The season’s jackets have exaggerated shoulders, paired with leggings and worn with peaked goggles and molded trainers. A silver sequined costume was worthy of the stage, with skimpy eyeglass frames perched on the nose in a way more reminiscent of sci-fi lasers than reading glasses. A bold graffiti-adorned streetwear ensemble was complemented by a large blue knit cap that gave a Marge Simpson vibe.
If the flash is part of the Dolce&Gabbana repertoire as much as its tailoring, what was more unexpected were the men’s skirts. A tweed midi belted with a gold chain was worn with a ripped DG t-shirt and leather collar.
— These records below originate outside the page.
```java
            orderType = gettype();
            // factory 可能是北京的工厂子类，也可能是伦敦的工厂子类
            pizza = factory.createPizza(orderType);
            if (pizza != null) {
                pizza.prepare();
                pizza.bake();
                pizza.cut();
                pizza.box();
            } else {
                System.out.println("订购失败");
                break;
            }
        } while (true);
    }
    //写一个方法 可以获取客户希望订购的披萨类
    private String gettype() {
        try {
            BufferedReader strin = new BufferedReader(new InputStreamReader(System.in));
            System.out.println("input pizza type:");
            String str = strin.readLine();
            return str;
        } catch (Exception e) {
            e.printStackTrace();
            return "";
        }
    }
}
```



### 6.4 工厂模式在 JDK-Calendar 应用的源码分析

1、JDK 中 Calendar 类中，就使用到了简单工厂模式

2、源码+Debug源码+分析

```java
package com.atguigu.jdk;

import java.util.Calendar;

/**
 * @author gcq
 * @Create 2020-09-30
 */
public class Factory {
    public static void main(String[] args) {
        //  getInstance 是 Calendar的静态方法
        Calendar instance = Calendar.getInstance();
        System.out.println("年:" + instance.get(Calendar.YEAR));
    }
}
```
A black kilt had a sweater scrawled with DG graffiti. A shimmery pink-to-gold mini dress or long tunic, depending on your turn, was paired with matching leggings.
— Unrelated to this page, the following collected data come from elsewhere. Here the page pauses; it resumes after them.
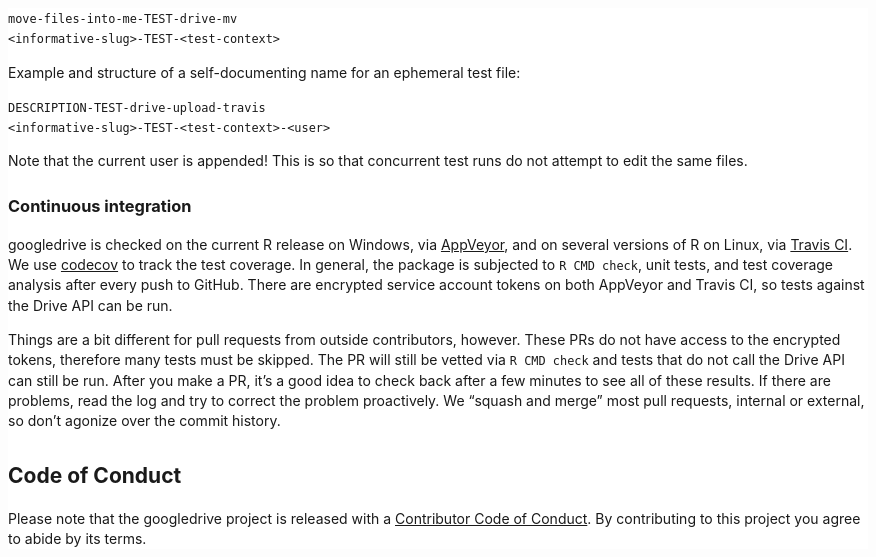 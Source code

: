     move-files-into-me-TEST-drive-mv
    <informative-slug>-TEST-<test-context>

Example and structure of a self-documenting name for an ephemeral test
file:

    DESCRIPTION-TEST-drive-upload-travis
    <informative-slug>-TEST-<test-context>-<user>

Note that the current user is appended\! This is so that concurrent test
runs do not attempt to edit the same files.

### Continuous integration

googledrive is checked on the current R release on Windows, via
[AppVeyor](https://ci.appveyor.com/project/tidyverse/googledrive), and
on several versions of R on Linux, via [Travis
CI](https://travis-ci.org/tidyverse/googledrive). We use
[codecov](https://codecov.io/github/tidyverse/googledrive?branch=master)
to track the test coverage. In general, the package is subjected to `R
CMD check`, unit tests, and test coverage analysis after every push to
GitHub. There are encrypted service account tokens on both AppVeyor and
Travis CI, so tests against the Drive API can be run.

Things are a bit different for pull requests from outside contributors,
however. These PRs do not have access to the encrypted tokens, therefore
many tests must be skipped. The PR will still be vetted via `R CMD
check` and tests that do not call the Drive API can still be run. After
you make a PR, it’s a good idea to check back after a few minutes to see
all of these results. If there are problems, read the log and try to
correct the problem proactively. We “squash and merge” most pull
requests, internal or external, so don’t agonize over the commit
history.

## Code of Conduct

Please note that the googledrive project is released with a [Contributor
Code of Conduct](CODE_OF_CONDUCT.md). By contributing to this project
you agree to abide by its terms.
Nothing about this season’s skirt silhouette on the Milan menswear catwalk comes as a surprise to the designers of London-based label JordanLuca, which made its Milan debut.
“I think the menswear spectrum is so wide now,” said Jordan Brown, who started the brand with Luca Marchetto four years ago. “We are so post, post, post, what is menswear and womenswear.”
Tailored kilts, some with tulle inserts, are a mainstay of the season at JordanLuca.
“The thing about the kilt is that it’s 4 or 5 meters (yards) of fabric. It’s really technical, it’s a technical garment. Why wouldn’t a man wear it? Folding, pleating, sewing. It’s pretty hard to do,” Brown said backstage.